* [Brief]
Within the data below, find the string "discordant" and return each line where it occurs.

* [Stored data]
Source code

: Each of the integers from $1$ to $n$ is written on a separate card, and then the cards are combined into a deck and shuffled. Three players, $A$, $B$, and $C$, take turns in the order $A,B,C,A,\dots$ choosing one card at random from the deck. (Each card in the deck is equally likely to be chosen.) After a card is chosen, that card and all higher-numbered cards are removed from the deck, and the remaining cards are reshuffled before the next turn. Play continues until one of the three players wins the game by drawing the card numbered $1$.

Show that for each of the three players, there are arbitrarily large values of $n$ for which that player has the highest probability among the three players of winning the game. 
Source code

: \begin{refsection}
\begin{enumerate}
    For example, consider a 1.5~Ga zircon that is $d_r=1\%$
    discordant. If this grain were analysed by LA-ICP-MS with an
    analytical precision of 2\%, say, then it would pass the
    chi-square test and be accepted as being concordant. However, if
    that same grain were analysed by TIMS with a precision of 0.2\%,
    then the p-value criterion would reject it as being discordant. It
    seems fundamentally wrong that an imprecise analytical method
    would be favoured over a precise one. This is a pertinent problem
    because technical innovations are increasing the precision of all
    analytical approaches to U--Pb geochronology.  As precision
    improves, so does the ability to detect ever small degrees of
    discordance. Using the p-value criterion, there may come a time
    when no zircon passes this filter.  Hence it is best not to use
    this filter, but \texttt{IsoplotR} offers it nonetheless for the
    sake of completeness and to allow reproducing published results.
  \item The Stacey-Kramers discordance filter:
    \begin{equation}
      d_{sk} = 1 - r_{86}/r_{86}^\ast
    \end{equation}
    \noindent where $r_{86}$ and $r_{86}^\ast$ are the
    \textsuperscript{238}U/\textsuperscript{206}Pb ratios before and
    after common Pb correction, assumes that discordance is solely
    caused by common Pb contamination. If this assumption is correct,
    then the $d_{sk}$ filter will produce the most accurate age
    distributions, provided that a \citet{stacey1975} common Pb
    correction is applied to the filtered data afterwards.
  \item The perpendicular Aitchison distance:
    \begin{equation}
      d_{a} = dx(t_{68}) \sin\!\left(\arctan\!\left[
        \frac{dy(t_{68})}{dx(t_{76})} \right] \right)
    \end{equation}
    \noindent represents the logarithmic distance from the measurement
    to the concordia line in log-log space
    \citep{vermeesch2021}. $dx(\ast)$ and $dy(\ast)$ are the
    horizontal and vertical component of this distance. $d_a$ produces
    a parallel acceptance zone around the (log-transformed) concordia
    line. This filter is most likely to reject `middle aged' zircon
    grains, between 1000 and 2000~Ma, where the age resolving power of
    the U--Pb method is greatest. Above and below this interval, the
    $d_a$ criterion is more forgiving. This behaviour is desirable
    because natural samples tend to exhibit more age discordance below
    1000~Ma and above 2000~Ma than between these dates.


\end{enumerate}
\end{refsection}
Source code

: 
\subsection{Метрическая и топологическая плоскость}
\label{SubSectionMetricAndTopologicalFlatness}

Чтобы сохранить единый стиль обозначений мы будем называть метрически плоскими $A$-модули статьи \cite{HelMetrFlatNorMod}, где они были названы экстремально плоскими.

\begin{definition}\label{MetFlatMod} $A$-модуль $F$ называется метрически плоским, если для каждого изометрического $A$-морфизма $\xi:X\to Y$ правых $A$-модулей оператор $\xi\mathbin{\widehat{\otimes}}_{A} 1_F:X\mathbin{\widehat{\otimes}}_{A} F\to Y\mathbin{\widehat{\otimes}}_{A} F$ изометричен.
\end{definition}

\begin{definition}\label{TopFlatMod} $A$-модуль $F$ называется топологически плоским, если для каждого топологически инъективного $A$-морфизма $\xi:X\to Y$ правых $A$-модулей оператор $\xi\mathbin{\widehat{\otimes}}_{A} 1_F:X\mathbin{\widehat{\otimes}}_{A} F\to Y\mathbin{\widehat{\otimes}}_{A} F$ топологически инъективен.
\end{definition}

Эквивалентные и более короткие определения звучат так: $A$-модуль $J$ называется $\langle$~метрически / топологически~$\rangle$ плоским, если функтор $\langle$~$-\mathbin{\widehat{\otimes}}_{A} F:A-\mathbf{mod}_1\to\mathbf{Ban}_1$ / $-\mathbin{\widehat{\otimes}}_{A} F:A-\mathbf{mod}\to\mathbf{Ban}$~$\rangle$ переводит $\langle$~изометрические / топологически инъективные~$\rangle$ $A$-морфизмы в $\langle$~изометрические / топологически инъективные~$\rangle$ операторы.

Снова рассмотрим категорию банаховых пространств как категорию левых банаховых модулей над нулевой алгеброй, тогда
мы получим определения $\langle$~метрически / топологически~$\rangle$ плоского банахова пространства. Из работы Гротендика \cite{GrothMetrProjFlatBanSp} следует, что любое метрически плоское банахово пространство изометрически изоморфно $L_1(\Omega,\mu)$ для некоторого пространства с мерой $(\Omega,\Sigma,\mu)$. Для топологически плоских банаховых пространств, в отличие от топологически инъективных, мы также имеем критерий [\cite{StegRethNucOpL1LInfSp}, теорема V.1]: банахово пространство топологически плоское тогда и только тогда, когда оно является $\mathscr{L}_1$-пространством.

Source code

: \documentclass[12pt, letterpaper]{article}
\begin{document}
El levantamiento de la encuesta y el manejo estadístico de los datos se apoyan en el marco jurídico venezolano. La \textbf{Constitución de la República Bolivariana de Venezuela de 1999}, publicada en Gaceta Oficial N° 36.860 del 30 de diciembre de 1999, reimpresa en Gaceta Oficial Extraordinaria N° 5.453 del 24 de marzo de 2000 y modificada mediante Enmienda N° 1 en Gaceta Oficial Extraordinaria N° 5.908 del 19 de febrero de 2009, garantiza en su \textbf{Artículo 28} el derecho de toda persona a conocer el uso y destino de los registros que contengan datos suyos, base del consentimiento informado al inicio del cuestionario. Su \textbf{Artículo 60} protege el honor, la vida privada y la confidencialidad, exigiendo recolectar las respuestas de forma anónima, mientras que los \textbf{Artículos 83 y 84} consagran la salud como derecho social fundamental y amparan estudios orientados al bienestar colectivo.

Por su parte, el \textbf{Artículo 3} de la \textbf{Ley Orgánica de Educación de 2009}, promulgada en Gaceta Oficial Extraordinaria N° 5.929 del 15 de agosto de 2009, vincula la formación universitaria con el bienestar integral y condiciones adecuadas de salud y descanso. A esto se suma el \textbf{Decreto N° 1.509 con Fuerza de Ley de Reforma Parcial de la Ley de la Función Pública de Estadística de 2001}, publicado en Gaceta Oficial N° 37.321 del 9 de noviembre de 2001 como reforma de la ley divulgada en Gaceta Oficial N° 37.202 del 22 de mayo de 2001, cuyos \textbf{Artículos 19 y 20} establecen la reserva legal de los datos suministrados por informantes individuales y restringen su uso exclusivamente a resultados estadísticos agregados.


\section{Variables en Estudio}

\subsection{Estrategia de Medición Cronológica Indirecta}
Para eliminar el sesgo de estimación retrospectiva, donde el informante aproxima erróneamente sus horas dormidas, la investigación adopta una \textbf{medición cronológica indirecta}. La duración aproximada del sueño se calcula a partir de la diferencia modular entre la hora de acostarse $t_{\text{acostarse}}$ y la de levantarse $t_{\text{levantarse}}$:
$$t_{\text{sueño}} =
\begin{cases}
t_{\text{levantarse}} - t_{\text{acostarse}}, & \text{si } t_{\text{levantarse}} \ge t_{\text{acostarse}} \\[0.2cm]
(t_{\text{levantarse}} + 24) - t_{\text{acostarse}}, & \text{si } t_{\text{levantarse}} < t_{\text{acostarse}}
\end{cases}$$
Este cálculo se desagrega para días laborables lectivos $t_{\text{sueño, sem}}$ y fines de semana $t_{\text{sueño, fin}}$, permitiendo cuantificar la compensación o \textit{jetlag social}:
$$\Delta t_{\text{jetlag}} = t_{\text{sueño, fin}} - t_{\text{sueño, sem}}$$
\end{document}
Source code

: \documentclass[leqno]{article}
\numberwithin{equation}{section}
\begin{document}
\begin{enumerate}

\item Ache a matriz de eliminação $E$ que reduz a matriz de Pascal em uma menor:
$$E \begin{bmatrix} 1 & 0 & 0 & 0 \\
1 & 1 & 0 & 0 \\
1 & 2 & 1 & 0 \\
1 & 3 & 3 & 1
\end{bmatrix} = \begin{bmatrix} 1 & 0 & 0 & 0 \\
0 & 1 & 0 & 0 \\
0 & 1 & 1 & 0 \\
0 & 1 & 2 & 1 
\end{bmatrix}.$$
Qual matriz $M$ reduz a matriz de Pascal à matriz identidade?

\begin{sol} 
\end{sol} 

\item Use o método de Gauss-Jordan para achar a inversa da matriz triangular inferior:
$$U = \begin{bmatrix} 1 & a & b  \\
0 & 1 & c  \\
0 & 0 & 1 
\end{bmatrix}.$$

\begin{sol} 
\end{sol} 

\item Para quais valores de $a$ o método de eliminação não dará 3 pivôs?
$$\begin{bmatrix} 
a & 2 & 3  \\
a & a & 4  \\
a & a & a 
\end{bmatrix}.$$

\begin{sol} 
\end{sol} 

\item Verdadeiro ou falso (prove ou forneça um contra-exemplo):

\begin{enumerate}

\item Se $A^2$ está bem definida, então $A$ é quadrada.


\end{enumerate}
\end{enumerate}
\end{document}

* [Result of this exercise]
    discordant. If this grain were analysed by LA-ICP-MS with an
    then the p-value criterion would reject it as being discordant. It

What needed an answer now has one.